Set the entries down again exactly; none may be skipped.

*** DATASET EXTRACT ***

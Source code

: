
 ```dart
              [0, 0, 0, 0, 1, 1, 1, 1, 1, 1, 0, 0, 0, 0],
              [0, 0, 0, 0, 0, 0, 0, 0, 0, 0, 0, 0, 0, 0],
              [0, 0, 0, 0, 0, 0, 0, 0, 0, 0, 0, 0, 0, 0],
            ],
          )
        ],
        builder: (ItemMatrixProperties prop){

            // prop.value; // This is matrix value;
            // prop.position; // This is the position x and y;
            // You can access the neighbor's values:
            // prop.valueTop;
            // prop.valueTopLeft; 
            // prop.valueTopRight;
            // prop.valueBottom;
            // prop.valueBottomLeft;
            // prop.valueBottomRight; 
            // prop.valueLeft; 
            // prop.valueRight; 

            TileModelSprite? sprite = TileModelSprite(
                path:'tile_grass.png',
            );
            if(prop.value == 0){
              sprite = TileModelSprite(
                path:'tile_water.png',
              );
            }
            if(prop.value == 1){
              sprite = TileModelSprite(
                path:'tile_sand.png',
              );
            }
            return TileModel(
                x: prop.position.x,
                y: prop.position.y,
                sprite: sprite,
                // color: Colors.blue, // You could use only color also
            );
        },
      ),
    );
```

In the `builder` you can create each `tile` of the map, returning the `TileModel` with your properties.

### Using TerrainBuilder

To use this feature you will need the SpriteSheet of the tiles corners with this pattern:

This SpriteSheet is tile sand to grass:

*** End of DATASET EXTRACT ***

→ RESULT OF THIS EXERCISE:
Source code

:
 ```dart
              [0, 0, 0, 0, 1, 1, 1, 1, 1, 1, 0, 0, 0, 0],
              [0, 0, 0, 0, 0, 0, 0, 0, 0, 0, 0, 0, 0, 0],
              [0, 0, 0, 0, 0, 0, 0, 0, 0, 0, 0, 0, 0, 0],
            ],
          )
        ],
        builder: (ItemMatrixProperties prop){

            // prop.value; // This is matrix value;
            // prop.position; // This is the position x and y;
            // You can access the neighbor's values:
            // prop.valueTop;
            // prop.valueTopLeft; 
            // prop.valueTopRight;
            // prop.valueBottom;
            // prop.valueBottomLeft;
            // prop.valueBottomRight; 
            // prop.valueLeft; 
            // prop.valueRight; 

            TileModelSprite? sprite = TileModelSprite(
                path:'tile_grass.png',
            );
            if(prop.value == 0){
              sprite = TileModelSprite(
                path:'tile_water.png',
              );
            }
            if(prop.value == 1){
              sprite = TileModelSprite(
                path:'tile_sand.png',
              );
            }
            return TileModel(
                x: prop.position.x,
                y: prop.position.y,
                sprite: sprite,
                // color: Colors.blue, // You could use only color also
            );
        },
      ),
    );
```

In the `builder` you can create each `tile` of the map, returning the `TileModel` with your properties.

### Using TerrainBuilder

To use this feature you will need the SpriteSheet of the tiles corners with this pattern:

This SpriteSheet is tile sand to grass:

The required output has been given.